*Dataset:*
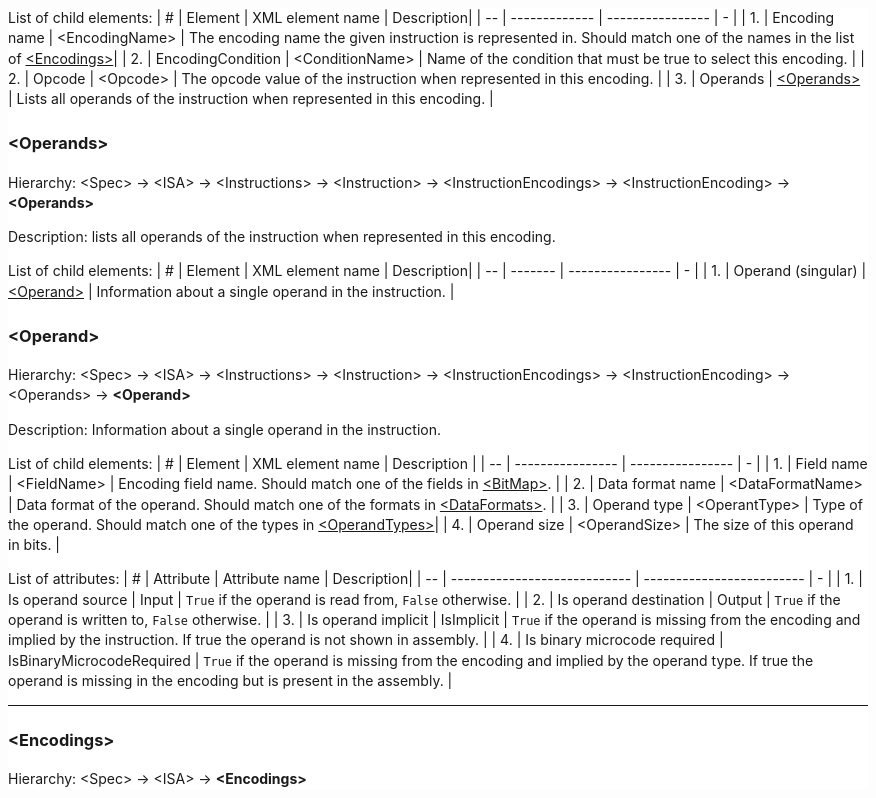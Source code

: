 List of child elements:
| #  | Element       | XML element name | Description|
| -- | ------------- | ---------------- | - |
| 1. | Encoding name | \<EncodingName\>   | The encoding name the given instruction is represented in. Should match one of the names in the list of [\<Encodings\>](#encodings)|
| 2. | EncodingCondition | \<ConditionName\> | Name of the condition that must be true to select this encoding. |
| 2. | Opcode        | \<Opcode\>         | The opcode value of the instruction when represented in this encoding. |
| 3. | Operands      | [\<Operands\>](#operands) | Lists all operands of the instruction when represented in this encoding. |

### \<Operands\>
Hierarchy: \<Spec\> → \<ISA\> → \<Instructions\> → \<Instruction\> → \<InstructionEncodings\> → \<InstructionEncoding\>  → **\<Operands\>**

Description: lists all operands of the instruction when represented in this encoding.

List of child elements:
| #  | Element | XML element name | Description|
| -- | ------- | ---------------- | - |
| 1. | Operand (singular) | [\<Operand\>](#operand) | Information about a single operand in the instruction. |

### \<Operand\>
Hierarchy: \<Spec\> → \<ISA\> → \<Instructions\> → \<Instruction\> → \<InstructionEncodings\> → \<InstructionEncoding\>  → \<Operands\>  → **\<Operand\>**

Description: Information about a single operand in the instruction.

List of child elements:
| #  | Element          | XML element name | Description                                                                                                   |
| -- | ---------------- | ---------------- | - |
| 1. | Field name       | \<FieldName\>      | Encoding field name. Should match one of the fields in [\<BitMap\>](#bitmap-microcodeformat). |
| 2. | Data format name | \<DataFormatName\> | Data format of the operand. Should match one of the formats in [\<DataFormats\>](#dataformats). |
| 3. | Operand type     | \<OperantType\>    | Type of the operand. Should match one of the types in [\<OperandTypes\>](#operandtypes)|
| 4. | Operand size     | \<OperandSize\>    | The size of this operand in bits. |


List of attributes:
| #  | Attribute                    | Attribute name            | Description|
| -- | ---------------------------- | ------------------------- | - |
| 1. | Is operand source            | Input                     | `True` if the operand is read from, `False` otherwise. |
| 2. | Is operand destination       | Output                    | `True` if the operand is written to, `False` otherwise. |
| 3. | Is operand implicit          | IsImplicit                | `True` if the operand is missing from the encoding and implied by the instruction. If true the operand is not shown in assembly. |
| 4. | Is binary microcode required | IsBinaryMicrocodeRequired | `True` if the operand is missing from the encoding and implied by the operand type. If true the operand is missing in the encoding but is present in the assembly. |

---

### \<Encodings\>
Hierarchy: \<Spec\> → \<ISA\> → **\<Encodings\>**
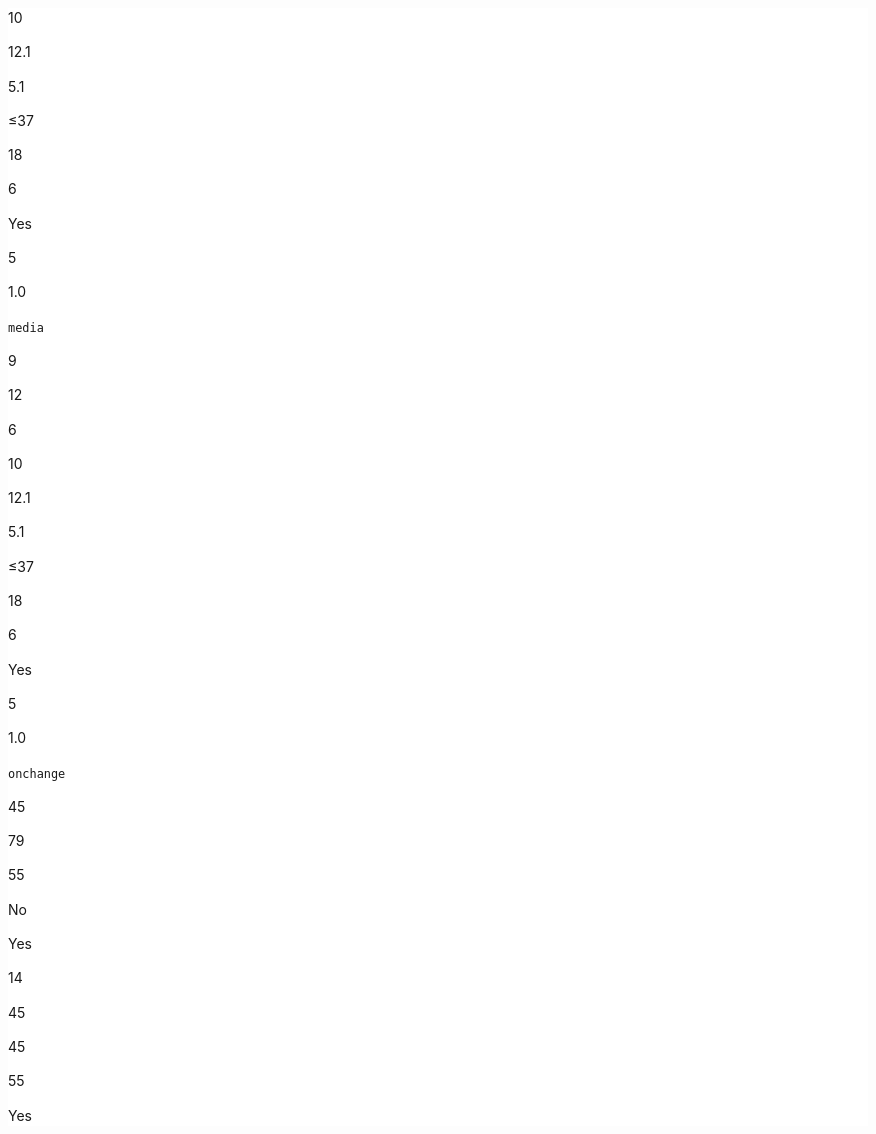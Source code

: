 10

12.1

5.1

≤37

18

6

Yes

5

1.0

`media`

9

12

6

10

12.1

5.1

≤37

18

6

Yes

5

1.0

`onchange`

45

79

55

No

Yes

14

45

45

55

Yes
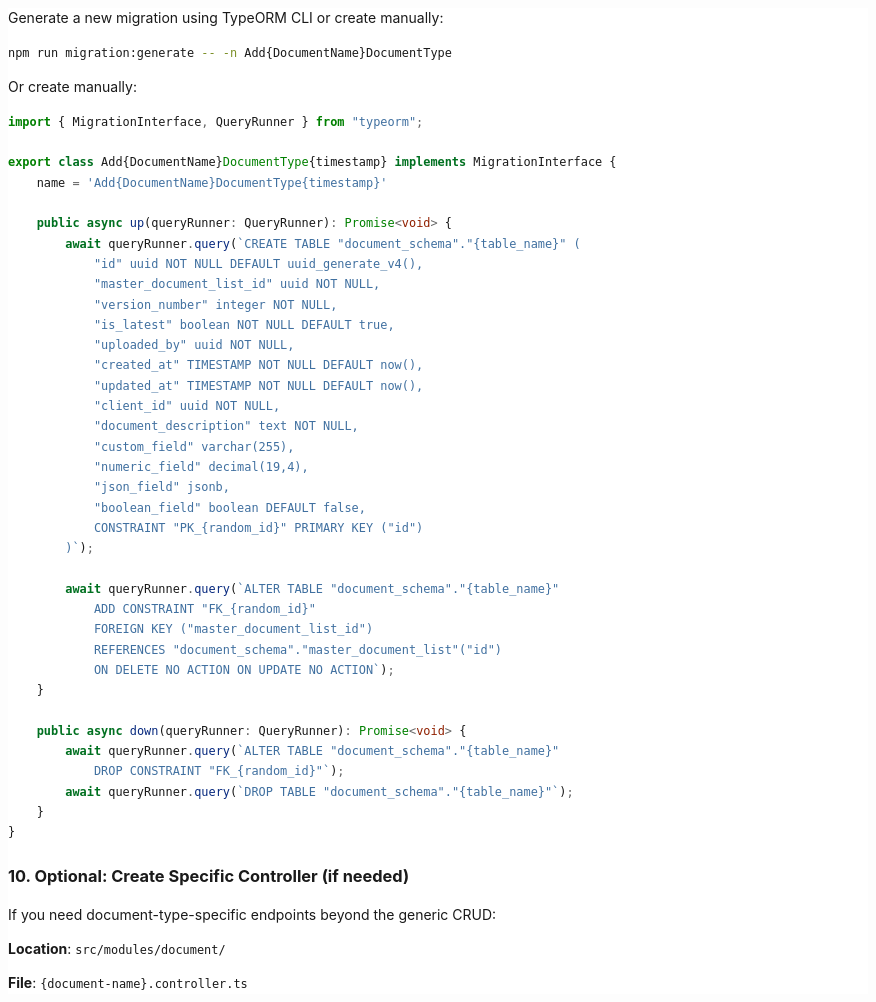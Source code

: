 Generate a new migration using TypeORM CLI or create manually:

```bash
npm run migration:generate -- -n Add{DocumentName}DocumentType
```

Or create manually:

```typescript
import { MigrationInterface, QueryRunner } from "typeorm";

export class Add{DocumentName}DocumentType{timestamp} implements MigrationInterface {
    name = 'Add{DocumentName}DocumentType{timestamp}'

    public async up(queryRunner: QueryRunner): Promise<void> {
        await queryRunner.query(`CREATE TABLE "document_schema"."{table_name}" (
            "id" uuid NOT NULL DEFAULT uuid_generate_v4(), 
            "master_document_list_id" uuid NOT NULL, 
            "version_number" integer NOT NULL, 
            "is_latest" boolean NOT NULL DEFAULT true, 
            "uploaded_by" uuid NOT NULL, 
            "created_at" TIMESTAMP NOT NULL DEFAULT now(), 
            "updated_at" TIMESTAMP NOT NULL DEFAULT now(), 
            "client_id" uuid NOT NULL, 
            "document_description" text NOT NULL,
            "custom_field" varchar(255),
            "numeric_field" decimal(19,4),
            "json_field" jsonb,
            "boolean_field" boolean DEFAULT false,
            CONSTRAINT "PK_{random_id}" PRIMARY KEY ("id")
        )`);
        
        await queryRunner.query(`ALTER TABLE "document_schema"."{table_name}" 
            ADD CONSTRAINT "FK_{random_id}" 
            FOREIGN KEY ("master_document_list_id") 
            REFERENCES "document_schema"."master_document_list"("id") 
            ON DELETE NO ACTION ON UPDATE NO ACTION`);
    }

    public async down(queryRunner: QueryRunner): Promise<void> {
        await queryRunner.query(`ALTER TABLE "document_schema"."{table_name}" 
            DROP CONSTRAINT "FK_{random_id}"`);
        await queryRunner.query(`DROP TABLE "document_schema"."{table_name}"`);
    }
}
```

### 10. Optional: Create Specific Controller (if needed)

If you need document-type-specific endpoints beyond the generic CRUD:

**Location**: `src/modules/document/`

**File**: `{document-name}.controller.ts`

*Assigned task:*
Starting from the records above, copy each line where the string "implied" is found.

*Result of the task:*
| 3. | Is operand implicit          | IsImplicit                | `True` if the operand is missing from the encoding and implied by the instruction. If true the operand is not shown in assembly. |
| 4. | Is binary microcode required | IsBinaryMicrocodeRequired | `True` if the operand is missing from the encoding and implied by the operand type. If true the operand is missing in the encoding but is present in the assembly. |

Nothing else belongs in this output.